Looking back on those memories, Everleigh felt a strange blend of wistfulness and pride wash over her. Pride - because at least she'd managed to hone Mac's taste in charity cases from the desperately disgusting to only the mildly loserish, and wistfulness because Mac's kindness towards these people, so genuine at first, seemed now almost rote. The two currently working in the shop - a curvaceous girl called Tink and a rather gangly fellow named Todd - only stayed during daylight hours. Gone were the evening teas, the nights spent stargazing with Mac, the offer of a place to crash. Sure, Mac's was a haven for the dumb and distraught. As long as the sun was up.
Sighing to ward off the strange pangs of nostalgia, Everleigh turned her attention to the magazine spree din her lap - and immediately snapped it closed with a grunt of barely concealed rage. For on the page she'd just looked at was a lengthy article and various paparazzi's pictures of her ex-husband, Tommy St. Clair, at his wedding. Everleigh wouldn't degrade herself by lying and saying she hated the slimy vermin's guts - besides, she had no justification to back it up. In their story, she had committed the crime, she had done Tommy ill, and, damn it, she would very well have to suck up the fact that Tommy had moved on with his life.
Discretion, however, was never Everleigh's forte.

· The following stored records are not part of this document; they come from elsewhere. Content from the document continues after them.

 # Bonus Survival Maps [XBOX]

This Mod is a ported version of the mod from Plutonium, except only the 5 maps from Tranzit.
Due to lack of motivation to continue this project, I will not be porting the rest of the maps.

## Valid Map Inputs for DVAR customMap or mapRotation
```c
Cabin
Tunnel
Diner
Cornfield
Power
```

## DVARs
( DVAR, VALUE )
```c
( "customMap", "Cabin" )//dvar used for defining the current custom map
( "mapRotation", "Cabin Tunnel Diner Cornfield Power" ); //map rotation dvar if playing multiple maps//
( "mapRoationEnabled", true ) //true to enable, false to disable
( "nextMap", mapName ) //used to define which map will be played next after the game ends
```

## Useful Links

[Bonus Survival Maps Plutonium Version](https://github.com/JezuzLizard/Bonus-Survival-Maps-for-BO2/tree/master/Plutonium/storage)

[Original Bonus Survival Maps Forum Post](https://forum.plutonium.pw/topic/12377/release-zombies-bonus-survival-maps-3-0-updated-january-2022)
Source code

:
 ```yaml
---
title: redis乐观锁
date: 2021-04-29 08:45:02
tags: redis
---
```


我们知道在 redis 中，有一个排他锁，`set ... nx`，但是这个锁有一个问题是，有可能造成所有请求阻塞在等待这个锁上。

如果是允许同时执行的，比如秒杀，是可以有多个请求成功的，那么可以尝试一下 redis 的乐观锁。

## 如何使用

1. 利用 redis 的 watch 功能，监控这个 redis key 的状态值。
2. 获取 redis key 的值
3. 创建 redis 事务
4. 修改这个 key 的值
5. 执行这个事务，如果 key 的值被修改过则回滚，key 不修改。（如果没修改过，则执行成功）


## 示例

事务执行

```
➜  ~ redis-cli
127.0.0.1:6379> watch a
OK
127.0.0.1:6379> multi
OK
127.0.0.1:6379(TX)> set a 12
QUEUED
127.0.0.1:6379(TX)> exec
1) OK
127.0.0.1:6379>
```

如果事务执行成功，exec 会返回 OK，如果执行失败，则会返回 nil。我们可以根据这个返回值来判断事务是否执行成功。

She snuck another look at the article, trying to catch a glimpse of the whore (of course the girl was a whore; Tommy, with the exception of she, Everleigh, very much liked whores) who had replaced her. Everleigh's curiosity was met with a wide-eyed, innocent gaze, curtains of blonde hair, and a Bond girl body. Damn Tommy! She cringed, blushing redder than a Weasley. And - to top it all off! - the girl's name was Violetta. No, not even Violet. Violetta. Everleigh thought she would die of shame.
It was then, of course, that she noticed Mac was staring at her rather oddly from behind his spectacles. Embarrassed at being caught thus, Everleigh sunk lower into her chair, crumpling the magazine in one fist. Fuck Tommy. Fuck Violetta. Fuck Mac's losers and fuck Mac's house. But most of all, fuck Everleigh's entire fucked-up life.